• **What you should do**: Go through the entries below and copy each line containing the word "barChartPlugins".

─── Exercise data ───

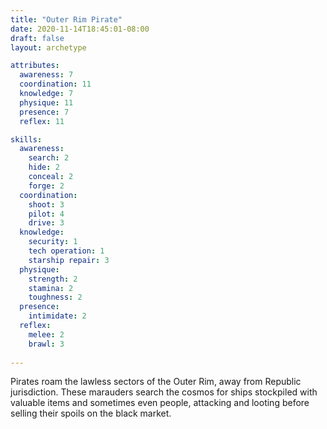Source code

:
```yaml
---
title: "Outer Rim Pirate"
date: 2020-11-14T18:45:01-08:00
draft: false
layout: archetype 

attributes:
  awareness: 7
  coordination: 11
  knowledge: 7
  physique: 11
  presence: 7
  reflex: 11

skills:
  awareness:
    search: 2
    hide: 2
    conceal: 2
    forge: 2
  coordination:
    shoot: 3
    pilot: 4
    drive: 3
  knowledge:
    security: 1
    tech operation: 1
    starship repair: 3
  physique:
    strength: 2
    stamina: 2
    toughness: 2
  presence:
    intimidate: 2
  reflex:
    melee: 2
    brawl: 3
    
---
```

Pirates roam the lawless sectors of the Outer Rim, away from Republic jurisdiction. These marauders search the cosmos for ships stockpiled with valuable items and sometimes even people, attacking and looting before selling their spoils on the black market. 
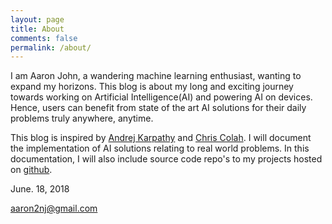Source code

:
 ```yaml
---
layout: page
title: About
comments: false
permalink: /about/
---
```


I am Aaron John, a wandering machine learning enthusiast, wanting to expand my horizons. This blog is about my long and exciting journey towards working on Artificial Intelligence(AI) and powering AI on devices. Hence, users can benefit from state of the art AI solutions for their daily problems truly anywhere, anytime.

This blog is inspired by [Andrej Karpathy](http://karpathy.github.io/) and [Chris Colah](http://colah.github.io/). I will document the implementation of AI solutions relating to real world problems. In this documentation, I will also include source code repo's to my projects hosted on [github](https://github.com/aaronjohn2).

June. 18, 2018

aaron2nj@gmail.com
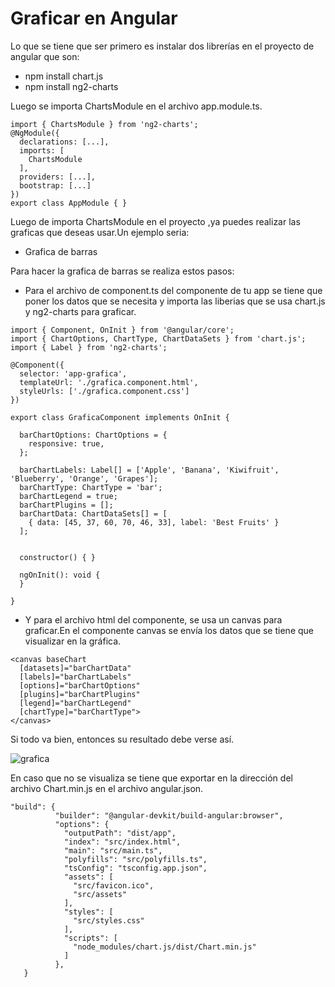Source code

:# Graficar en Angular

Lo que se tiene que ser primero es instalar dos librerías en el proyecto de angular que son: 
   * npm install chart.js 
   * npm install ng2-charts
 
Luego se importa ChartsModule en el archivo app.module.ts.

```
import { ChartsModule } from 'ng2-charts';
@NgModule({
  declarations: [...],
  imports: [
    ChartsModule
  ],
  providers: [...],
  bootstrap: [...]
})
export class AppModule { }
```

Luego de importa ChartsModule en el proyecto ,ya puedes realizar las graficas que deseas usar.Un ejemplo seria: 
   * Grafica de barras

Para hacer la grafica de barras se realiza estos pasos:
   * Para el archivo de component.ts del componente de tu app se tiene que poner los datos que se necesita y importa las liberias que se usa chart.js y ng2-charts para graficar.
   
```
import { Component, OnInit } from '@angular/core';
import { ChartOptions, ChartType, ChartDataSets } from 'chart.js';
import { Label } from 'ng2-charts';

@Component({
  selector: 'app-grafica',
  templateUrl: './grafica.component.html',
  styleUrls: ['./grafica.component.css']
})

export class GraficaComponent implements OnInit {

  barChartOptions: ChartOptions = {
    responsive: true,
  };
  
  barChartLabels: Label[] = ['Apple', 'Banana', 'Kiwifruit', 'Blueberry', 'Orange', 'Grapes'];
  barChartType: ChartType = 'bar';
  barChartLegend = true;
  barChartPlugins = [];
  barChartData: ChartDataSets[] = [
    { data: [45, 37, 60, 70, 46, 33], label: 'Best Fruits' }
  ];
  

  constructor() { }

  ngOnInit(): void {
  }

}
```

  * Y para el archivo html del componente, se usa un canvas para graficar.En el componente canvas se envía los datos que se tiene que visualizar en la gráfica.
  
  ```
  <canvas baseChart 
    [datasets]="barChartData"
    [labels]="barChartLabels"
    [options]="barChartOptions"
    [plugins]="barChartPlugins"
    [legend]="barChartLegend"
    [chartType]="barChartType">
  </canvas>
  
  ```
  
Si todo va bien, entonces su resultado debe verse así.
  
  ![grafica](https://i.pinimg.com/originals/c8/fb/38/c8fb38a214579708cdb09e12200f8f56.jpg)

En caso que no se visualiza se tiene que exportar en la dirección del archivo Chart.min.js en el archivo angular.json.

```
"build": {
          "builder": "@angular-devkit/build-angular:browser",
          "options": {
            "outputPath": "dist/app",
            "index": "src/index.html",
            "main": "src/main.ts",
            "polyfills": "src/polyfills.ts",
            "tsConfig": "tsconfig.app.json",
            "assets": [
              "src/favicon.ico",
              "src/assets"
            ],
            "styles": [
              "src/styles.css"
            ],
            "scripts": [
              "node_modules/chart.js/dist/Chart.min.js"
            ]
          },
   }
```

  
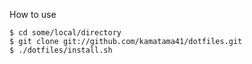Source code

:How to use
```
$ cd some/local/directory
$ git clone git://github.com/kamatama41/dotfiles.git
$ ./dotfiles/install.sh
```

───

• **Response to the exercise**:
  barChartPlugins = [];
    [plugins]="barChartPlugins"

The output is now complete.